Task to complete:
Begin at the line containing "- Technique: [File" in the entries below and end at the line containing "## Observations"; transcribe that range exactly and nothing outside it.

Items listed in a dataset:
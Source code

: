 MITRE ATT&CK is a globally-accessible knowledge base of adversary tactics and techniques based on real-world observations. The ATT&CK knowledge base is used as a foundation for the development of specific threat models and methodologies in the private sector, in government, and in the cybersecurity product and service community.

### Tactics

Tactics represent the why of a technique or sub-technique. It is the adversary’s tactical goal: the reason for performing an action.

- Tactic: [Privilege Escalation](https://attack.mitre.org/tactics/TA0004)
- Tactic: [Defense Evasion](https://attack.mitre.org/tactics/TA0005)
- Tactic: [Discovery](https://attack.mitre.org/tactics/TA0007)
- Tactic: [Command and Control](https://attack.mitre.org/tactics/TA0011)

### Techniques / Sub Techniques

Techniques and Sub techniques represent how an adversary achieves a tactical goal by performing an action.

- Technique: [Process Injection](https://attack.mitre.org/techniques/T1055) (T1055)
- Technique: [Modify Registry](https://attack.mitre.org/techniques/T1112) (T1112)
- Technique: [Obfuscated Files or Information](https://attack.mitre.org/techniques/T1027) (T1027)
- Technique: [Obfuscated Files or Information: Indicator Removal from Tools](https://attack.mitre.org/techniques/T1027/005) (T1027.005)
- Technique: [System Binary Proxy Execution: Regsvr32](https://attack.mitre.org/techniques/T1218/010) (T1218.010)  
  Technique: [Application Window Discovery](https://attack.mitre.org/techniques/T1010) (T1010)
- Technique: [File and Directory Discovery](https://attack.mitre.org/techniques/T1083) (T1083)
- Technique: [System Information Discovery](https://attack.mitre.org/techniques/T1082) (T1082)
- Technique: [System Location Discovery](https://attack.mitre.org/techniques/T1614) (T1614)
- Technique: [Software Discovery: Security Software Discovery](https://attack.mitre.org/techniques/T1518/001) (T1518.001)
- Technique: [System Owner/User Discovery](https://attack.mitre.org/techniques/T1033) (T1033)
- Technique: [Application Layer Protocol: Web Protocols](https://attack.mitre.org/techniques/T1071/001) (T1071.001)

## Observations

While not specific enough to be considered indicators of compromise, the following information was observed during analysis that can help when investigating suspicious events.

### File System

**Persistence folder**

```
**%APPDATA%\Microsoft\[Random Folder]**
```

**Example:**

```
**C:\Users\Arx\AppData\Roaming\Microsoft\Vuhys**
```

Task result:
- Technique: [File and Directory Discovery](https://attack.mitre.org/techniques/T1083) (T1083)
- Technique: [System Information Discovery](https://attack.mitre.org/techniques/T1082) (T1082)
- Technique: [System Location Discovery](https://attack.mitre.org/techniques/T1614) (T1614)
- Technique: [Software Discovery: Security Software Discovery](https://attack.mitre.org/techniques/T1518/001) (T1518.001)
- Technique: [System Owner/User Discovery](https://attack.mitre.org/techniques/T1033) (T1033)
- Technique: [Application Layer Protocol: Web Protocols](https://attack.mitre.org/techniques/T1071/001) (T1071.001)

## Observations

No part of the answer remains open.